The beer is a dark and mysterious 5% abv beer with the full tasting notes being a closely guarded secret – so secret in fact that they have been encrypted, with the resulting cipher text available from the Cotswold Lion website (hard copies can be picked up from Favourite Beers). The first person to decrypt the tasting notes will win 20 litres of Cotswold Lion beer.

The choice of Cotswold Lion Brewery is apt as they are located in the village of Coberley, the location of a farmhouse once owned by Frederick Winterbotham, the Royal Air Force MI6 officer credited with distributing the cracked German enigma (ULTRA) codes during the Second World War. It is rumoured that the farmhouse was used to train MI6 spies during the war.

Owner of Favourite Beers, Leigh Norwood said: “Since the artwork appeared over the road on Sunday April 13 there has been a real buzz about the area, so much so that we really though it should be commemorated in some way. We have teamed up with Cotswold Lion Brewery in the past to produce a beer featuring our shop dog ‘Ruby’, so I contacted them and they loved the idea of a commemorative beer.”

Favourite Beers opened in October 2010 and have established themselves as an award-winning destination shop for beer and cider in the South West. The Banksy beer joins a range of over 700 beers available at the shop, including an ever-changing selection of UK beers, Belgian ales, German beers and the new craft beers coming out of the USA.

The Cotswold Lion brewery has been operating at Dowmans Farm in Coberley for two years. Their brewing process is carried out by hand and monitored by human observation - a process unchanged for hundreds of years.

The idea of encrypting the tasting notes came from Cotswold Lion brewer Jon Kemp.

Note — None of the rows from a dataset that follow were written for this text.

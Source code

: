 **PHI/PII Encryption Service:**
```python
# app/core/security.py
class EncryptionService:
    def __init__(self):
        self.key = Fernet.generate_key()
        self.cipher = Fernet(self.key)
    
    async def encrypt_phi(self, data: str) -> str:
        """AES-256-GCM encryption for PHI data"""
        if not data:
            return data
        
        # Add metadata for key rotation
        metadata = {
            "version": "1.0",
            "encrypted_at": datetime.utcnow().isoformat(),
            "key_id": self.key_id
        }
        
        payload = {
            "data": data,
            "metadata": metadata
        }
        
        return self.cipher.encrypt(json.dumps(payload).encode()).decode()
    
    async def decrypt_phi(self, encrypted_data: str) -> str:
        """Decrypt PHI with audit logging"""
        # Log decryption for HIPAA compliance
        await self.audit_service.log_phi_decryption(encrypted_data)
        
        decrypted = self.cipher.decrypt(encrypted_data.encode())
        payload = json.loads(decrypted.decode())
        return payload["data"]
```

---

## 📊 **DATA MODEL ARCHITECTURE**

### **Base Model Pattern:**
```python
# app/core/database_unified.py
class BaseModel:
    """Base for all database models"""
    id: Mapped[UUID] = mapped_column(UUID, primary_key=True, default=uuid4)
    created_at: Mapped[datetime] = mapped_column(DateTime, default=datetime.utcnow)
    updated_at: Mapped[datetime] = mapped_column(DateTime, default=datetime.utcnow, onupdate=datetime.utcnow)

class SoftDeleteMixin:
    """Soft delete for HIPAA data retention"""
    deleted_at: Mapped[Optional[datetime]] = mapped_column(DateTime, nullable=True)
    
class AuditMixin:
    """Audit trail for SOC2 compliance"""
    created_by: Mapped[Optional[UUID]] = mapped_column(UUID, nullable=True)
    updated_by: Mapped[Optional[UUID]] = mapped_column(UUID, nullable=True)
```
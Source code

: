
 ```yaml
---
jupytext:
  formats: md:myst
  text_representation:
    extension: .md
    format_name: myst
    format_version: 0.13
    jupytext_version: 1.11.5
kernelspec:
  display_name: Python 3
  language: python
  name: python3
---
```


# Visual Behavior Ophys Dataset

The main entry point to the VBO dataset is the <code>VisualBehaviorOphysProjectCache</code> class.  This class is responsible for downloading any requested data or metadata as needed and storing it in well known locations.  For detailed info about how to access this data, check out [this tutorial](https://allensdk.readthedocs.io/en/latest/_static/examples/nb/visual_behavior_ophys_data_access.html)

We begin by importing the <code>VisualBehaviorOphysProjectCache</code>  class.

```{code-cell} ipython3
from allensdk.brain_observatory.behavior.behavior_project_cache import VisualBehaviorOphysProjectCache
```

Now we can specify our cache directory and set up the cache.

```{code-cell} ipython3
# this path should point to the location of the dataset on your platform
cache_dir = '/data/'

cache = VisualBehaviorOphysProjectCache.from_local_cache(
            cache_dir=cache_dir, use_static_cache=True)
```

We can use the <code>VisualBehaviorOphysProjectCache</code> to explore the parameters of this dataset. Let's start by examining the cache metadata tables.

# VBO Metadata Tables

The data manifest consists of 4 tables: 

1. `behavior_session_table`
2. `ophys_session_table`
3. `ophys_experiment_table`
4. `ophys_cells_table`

Jon said: “It just seemed a bit of fun and the logical thing to do. Apart from now being the home of a fine ‘Banksy’, Cheltenham is also the home of GCHQ. Without them, the ‘Banksy’ wouldn’t be here. Both Leigh and I also have connections with the world of Cryptography. Leigh worked as a Software Engineer for several years at GCHQ while my work at what was Smiths Aerospace saw me being responsible for defining a set of standards and procedures for ensuring the integrity, confidentiality and availability of protectively marked data in Military Avionic Systems for the MoD.”

The code should be breakable by anyone who has an understanding of cryptography and our friends at Hubble Road should be able to crack it fairly quickly.